■ **Exercise input**
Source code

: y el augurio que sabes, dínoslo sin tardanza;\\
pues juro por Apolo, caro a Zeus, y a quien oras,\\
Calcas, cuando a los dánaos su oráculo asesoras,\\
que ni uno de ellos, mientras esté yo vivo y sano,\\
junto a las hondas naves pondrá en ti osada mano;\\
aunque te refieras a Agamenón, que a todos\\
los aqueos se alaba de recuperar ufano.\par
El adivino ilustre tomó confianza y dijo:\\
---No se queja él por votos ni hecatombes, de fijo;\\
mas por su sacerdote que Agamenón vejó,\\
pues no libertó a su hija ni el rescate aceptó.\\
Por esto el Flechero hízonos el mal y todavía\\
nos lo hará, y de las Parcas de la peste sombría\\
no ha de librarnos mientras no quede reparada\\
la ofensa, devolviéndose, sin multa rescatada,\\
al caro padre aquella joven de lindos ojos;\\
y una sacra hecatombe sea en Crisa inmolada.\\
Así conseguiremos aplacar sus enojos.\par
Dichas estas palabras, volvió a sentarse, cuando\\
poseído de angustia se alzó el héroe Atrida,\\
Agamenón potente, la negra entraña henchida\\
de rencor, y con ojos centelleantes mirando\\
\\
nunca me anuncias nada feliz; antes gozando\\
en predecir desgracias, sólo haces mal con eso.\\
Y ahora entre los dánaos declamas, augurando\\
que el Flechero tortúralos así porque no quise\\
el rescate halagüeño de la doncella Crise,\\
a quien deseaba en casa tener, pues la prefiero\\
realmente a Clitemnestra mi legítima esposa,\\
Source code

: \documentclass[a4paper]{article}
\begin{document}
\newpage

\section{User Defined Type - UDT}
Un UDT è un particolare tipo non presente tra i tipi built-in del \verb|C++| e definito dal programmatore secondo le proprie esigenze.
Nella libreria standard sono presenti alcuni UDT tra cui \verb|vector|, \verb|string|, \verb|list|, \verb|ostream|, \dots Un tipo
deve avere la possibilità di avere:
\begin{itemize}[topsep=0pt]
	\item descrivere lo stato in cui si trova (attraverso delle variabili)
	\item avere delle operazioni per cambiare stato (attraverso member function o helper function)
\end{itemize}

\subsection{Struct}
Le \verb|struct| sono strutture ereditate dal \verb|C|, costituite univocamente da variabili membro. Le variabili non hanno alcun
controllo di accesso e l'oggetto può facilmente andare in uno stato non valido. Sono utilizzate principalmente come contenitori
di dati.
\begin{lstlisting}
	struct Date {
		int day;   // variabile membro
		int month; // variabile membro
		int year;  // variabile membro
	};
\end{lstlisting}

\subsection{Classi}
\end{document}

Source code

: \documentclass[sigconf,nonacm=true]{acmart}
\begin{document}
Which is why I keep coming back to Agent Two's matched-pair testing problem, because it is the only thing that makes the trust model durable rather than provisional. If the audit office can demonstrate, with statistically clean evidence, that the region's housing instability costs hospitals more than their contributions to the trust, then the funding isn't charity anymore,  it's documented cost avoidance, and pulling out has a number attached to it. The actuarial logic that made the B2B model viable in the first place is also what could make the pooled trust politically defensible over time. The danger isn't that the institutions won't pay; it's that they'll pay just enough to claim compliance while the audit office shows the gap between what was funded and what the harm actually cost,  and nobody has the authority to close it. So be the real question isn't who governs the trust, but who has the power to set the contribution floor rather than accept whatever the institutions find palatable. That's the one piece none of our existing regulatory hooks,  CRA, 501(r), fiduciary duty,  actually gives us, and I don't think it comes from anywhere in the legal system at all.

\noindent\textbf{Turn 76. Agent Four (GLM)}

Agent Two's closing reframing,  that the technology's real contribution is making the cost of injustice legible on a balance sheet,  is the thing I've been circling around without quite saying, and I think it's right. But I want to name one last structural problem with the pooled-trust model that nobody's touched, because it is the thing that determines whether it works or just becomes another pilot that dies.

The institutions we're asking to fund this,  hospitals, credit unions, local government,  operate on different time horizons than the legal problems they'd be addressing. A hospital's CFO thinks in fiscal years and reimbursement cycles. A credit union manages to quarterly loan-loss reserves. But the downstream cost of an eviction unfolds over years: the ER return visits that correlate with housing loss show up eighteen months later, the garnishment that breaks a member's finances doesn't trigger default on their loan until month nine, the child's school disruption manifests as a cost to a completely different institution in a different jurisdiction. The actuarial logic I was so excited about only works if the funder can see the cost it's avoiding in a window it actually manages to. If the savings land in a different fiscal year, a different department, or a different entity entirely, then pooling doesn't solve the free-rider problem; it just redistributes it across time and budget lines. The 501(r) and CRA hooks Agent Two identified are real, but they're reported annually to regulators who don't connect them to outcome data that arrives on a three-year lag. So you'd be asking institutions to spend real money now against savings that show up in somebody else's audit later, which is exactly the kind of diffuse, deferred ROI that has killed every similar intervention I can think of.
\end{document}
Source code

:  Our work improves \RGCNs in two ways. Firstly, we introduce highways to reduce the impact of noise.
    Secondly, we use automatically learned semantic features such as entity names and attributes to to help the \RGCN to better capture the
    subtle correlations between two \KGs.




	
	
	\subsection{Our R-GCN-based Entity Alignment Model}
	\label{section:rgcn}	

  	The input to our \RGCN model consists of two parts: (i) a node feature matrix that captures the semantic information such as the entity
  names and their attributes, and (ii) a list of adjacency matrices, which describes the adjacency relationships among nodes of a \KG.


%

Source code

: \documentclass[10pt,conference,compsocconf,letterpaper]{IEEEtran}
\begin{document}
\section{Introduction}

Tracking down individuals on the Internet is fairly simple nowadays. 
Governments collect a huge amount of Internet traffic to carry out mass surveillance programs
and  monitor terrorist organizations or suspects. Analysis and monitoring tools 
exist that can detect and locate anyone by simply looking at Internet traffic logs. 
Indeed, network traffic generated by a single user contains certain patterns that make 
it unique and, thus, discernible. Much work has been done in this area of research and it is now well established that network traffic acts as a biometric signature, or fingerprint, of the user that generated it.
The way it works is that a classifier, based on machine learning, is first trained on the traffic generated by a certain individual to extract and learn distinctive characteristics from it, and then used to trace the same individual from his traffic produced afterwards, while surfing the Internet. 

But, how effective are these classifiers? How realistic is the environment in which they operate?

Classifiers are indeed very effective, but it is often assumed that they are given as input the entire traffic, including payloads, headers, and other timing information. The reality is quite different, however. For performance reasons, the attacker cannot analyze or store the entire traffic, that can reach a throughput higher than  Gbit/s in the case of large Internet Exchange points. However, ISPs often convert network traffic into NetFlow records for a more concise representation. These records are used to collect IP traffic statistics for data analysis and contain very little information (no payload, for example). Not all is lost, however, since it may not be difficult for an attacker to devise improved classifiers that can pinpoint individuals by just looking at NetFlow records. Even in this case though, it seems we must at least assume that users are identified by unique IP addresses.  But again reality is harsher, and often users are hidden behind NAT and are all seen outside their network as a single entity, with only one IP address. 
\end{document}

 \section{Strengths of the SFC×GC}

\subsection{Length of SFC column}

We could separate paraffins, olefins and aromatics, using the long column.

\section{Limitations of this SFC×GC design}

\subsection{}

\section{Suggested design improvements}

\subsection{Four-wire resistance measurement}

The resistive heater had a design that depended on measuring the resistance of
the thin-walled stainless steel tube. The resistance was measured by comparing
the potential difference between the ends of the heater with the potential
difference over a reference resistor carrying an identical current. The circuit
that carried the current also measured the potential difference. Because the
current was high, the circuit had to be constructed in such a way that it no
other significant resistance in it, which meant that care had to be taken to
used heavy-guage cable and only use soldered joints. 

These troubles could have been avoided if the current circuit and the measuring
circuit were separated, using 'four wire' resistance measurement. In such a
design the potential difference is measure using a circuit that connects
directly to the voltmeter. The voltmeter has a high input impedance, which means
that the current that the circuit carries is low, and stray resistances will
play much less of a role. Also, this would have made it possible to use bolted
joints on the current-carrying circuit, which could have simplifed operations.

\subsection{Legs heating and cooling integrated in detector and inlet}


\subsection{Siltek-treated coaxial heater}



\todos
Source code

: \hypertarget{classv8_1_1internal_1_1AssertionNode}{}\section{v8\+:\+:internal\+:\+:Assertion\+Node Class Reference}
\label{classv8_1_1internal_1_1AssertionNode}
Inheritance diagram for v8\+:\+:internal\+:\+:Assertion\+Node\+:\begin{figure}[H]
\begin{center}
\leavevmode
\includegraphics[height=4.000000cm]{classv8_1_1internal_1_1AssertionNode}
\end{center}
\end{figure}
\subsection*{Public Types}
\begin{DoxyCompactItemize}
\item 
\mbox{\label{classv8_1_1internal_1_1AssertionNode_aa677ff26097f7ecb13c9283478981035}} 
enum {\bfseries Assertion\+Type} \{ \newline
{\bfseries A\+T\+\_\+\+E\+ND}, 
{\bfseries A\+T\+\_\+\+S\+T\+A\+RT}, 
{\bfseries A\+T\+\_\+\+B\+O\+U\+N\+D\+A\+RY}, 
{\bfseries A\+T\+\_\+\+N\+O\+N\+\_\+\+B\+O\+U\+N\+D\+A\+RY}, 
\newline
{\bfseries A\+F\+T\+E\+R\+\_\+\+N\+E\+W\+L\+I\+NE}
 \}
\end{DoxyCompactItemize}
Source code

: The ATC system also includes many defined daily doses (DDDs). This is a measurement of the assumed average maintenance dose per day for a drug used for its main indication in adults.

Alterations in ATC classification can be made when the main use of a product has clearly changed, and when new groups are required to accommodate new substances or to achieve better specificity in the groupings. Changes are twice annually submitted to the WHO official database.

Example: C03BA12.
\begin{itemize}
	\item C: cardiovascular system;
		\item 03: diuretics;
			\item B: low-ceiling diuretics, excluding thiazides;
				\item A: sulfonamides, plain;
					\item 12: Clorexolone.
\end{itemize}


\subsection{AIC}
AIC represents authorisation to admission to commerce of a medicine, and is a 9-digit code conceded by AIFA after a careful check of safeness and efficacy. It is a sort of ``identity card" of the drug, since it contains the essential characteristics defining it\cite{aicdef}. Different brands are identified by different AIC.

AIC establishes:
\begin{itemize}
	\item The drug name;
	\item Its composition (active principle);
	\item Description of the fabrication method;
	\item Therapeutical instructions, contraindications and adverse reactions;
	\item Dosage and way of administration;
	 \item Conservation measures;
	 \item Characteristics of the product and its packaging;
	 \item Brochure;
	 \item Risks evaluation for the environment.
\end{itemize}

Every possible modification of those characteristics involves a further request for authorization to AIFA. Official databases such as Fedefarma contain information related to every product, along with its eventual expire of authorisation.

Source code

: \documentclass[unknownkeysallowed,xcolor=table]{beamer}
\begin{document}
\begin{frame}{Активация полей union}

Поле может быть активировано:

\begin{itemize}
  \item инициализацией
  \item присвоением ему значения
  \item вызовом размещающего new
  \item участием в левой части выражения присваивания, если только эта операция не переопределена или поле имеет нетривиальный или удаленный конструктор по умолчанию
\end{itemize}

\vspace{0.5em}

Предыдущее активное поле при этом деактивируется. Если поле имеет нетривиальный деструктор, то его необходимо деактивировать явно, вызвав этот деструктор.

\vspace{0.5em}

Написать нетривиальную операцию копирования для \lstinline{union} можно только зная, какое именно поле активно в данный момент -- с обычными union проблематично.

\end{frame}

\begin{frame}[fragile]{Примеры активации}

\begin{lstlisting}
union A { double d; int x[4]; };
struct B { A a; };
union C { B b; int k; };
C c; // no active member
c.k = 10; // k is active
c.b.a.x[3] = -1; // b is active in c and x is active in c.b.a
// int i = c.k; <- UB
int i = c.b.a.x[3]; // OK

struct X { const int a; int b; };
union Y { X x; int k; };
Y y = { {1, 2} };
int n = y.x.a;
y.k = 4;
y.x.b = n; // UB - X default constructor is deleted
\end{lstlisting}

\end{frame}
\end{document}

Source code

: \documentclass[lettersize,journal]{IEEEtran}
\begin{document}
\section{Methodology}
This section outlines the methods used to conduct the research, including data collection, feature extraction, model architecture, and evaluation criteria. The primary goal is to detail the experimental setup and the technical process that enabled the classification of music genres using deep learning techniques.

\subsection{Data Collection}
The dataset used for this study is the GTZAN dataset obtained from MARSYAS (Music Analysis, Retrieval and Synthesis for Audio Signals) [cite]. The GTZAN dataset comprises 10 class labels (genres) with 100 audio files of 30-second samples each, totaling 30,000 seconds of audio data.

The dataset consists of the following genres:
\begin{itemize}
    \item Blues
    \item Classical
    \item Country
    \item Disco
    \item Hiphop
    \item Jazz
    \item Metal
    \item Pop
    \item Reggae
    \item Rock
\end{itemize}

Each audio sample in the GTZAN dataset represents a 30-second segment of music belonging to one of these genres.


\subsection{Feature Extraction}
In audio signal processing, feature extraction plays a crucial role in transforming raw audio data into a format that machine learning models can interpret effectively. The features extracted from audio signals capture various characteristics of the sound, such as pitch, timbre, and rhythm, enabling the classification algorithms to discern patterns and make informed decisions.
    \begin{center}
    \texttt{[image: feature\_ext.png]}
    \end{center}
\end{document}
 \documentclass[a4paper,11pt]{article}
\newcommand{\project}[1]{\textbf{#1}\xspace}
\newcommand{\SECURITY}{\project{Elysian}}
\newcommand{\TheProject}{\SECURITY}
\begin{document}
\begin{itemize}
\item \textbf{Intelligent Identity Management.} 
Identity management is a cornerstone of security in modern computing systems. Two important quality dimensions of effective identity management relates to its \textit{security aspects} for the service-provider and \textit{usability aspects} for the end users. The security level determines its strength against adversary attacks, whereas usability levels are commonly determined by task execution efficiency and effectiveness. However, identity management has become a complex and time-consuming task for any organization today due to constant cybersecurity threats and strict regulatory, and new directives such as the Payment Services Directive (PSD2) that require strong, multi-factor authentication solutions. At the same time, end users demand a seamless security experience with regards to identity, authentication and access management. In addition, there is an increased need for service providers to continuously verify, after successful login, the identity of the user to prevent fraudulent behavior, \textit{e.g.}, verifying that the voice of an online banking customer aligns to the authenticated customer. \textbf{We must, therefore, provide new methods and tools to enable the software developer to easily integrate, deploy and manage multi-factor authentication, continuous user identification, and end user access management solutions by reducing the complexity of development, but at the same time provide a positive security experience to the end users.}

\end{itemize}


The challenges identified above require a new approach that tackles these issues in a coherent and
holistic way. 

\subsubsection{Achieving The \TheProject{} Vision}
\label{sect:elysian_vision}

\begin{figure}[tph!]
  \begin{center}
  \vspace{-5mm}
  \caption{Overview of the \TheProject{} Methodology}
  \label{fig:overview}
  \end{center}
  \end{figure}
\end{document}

■ **Exercise instructions**
Across the data above, how many lines contain the string "current"? Reply with the number and nothing else.

■ **Response for this exercise**
6